Герменевтика субъекта: Курс лекций, прочитанных в Коллеж де Франс в 1981—1982 учебном году | страница 7
Итак, когда это дельфийское предписание (gnothi Scauton) появляется в текстах — и это очень показательно, — оно, хотя и не всегда, но часто, сопровождается, выступает в паре с другим предписанием: «позаботься о себе самом» (epimeleia heautou). Я сказал «сопровождается, выступает в паре». На самом деле это не совсем так. В некоторых текстах, к которым мы вернемся, правило «познай самого себя» формулируется, скорее, как зависимое по отношению к предписанию заботы о себе. Gnothi seauton («познай самого себя») вполне очевидным образом вписывается — и, повторяю, речь идет о ряде важных текстов — в более широкий контекст epimeleia heautou (заботы о себе) как одна из форм, как одно из ее следствий, как что-то вроде конкретного, определенного, частного приложения общего правила: необходимо, чтобы ты заботился о себе самом, не забывал бы себя, берег себя. И как раз в рамках этой заботы, как бы на ее гребне, появляется и формулируется правило «познай самого себя». Так или иначе, не надо забывать о том, что в тексте Платона, конечно же, слишком известном и тем не менее основополагающем, в «Апологии Сократа», Сократ изображен человеком, который по сути своей, природе и призванию, по обязанности, профессии и должности побуждает других заботиться о себе, печься о себе самих, не пренебрегать собой. В «Апологии» есть три отрывка, три пассажа, вполне ясных и недвусмысленных.

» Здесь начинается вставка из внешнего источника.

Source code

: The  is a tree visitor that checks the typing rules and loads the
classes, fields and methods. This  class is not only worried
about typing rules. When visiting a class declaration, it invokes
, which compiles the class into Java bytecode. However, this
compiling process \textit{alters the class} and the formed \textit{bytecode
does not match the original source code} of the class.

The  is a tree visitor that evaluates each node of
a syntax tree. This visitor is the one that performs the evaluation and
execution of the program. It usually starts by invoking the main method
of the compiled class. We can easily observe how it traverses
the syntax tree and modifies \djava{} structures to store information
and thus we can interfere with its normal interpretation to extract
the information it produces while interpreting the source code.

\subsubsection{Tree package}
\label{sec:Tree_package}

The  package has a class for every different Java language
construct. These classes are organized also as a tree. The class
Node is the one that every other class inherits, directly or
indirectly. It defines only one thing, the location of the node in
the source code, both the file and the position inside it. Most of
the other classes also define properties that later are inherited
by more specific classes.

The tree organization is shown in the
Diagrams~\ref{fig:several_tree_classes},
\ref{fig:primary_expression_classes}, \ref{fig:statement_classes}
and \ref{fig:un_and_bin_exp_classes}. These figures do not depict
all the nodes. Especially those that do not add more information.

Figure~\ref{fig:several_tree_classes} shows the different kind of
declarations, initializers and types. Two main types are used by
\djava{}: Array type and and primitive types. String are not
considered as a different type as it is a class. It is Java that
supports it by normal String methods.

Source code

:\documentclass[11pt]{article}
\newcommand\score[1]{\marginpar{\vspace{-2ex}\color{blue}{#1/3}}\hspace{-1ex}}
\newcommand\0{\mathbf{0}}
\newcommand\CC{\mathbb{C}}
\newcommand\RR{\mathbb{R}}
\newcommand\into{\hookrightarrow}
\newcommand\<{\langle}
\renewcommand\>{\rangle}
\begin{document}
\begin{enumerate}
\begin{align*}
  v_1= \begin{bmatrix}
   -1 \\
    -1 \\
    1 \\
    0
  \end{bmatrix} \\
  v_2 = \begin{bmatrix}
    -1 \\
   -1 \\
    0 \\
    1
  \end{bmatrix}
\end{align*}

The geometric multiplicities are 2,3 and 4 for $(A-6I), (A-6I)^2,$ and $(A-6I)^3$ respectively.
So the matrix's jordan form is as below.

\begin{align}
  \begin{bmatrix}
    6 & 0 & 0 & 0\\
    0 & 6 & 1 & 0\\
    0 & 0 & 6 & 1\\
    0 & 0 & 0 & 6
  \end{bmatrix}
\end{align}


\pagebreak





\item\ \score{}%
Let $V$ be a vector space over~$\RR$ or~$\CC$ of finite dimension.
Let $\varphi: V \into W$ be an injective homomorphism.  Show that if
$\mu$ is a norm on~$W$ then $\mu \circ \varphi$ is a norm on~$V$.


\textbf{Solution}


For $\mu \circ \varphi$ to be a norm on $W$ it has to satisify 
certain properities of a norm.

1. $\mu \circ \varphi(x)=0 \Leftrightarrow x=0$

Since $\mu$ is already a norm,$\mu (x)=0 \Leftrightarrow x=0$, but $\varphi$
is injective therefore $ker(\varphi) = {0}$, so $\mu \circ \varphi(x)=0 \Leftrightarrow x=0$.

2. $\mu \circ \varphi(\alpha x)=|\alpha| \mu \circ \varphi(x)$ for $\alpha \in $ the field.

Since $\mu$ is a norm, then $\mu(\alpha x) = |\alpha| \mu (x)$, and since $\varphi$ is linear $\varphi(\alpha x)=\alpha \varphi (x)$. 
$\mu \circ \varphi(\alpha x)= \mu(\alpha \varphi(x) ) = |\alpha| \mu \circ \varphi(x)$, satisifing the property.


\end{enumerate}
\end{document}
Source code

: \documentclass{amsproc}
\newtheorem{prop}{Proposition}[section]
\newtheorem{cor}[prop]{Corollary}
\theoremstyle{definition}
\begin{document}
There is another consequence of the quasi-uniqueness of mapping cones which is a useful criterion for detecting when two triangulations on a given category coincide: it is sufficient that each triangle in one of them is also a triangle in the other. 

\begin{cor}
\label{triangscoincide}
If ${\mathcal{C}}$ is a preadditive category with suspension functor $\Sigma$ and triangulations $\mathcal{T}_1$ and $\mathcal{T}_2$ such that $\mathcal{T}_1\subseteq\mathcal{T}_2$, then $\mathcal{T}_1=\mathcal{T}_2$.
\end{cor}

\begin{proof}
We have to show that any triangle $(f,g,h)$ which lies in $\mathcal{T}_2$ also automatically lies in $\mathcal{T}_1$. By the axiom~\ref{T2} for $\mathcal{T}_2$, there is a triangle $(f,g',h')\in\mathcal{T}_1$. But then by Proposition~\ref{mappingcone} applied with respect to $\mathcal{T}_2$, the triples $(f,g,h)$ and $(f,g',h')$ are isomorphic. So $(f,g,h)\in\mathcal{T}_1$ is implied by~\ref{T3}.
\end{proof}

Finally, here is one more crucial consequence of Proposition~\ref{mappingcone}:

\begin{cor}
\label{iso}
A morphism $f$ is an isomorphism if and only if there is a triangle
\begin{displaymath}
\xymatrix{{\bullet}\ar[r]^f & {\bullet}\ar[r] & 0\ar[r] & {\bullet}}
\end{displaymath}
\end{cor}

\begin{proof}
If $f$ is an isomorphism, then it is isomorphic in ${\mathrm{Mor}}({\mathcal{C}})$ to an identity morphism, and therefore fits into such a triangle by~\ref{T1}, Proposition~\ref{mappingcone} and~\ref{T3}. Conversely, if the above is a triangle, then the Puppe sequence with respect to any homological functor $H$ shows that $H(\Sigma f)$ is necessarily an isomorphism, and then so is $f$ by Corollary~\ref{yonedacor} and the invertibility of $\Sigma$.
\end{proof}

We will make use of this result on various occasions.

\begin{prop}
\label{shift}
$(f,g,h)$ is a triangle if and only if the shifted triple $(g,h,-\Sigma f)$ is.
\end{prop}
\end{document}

Первый — это 29d «Апологии».[15] Сократ, произнося что-то вроде защитительной речи перед своими обвинителями и судьями, отвечает на предъявленное обвинение. Его упрекают в том. что он теперь в таком положении, за которое «ему должно быть стыдно». Обвинители говорят ему: уж не знаем, что ты там такое натворил, но признай все же, что стыдно вести такую жизнь, из-за которой теперь тебя вот судят; над тобой нависло обвинение, тебя могут осудить и даже не исключено, что тебя приговорят к смерти. Когда кто-нибудь ведет такую — неизвестно какую — жизнь, из-за которой суд может вынести ему смертный приговор, разве, в конце концов, в этом нет чего-то постыдного? На что в этом отрывке Сократ отвечает, что, напротив, он весьма горд тем, что вел такую жизнь, и если бы от него потребовали жить иначе, он бы отказался: я настолько горд тем, что жил так, как жил, что даже если бы меня оправдали, я не изменил бы ее. Вот это место, вот что говорит Сократ: «Желать вам всякого добра — я желаю, о мужи афиняне, и люблю вас, а слушаться буду скорее бога, чем вас, и пока есть во мне дыхание и способность, не перестану философствовать, уговаривать и убеждать всякого из вас, кого только встречу». И чему бы он продолжал учить, если бы его не казнили, — тому же, чему он учил до обвинения? Он говорил бы то же самое, что обыкновенно говорил, повстречавшись с кем-либо: «О лучший из мужей, гражданин города Афин, величайшего из городов и больше всех прославленного за мудрость и силу, не стыдно ли тебе, что ты заботишься (epimeleisthai) о деньгах, чтобы их у тебя было как можно больше, о славе и почестях, а о разумности, об истине и о душе своей, чтобы она была как можно лучше, не заботишься и не помышляешь (epimele, phrontizeis)?». Сократ, стало быть, напоминает о том, что говорил всегда, и он исполнен решимости говорить всем тем, кого впредь встретит и будет выспрашивать: тебя заботит куча дел, твое состояние, что о тебе скажут, но ты не заботишься о самом себе. И продолжает: «И если кто из вас станет возражать и утверждать, что он об этом [о своей душе, об истине, разуме. — М.Ф.] заботится, то я не оставлю его и не уйду от него тотчас же, а буду его расспрашивать, пытать, опровергать.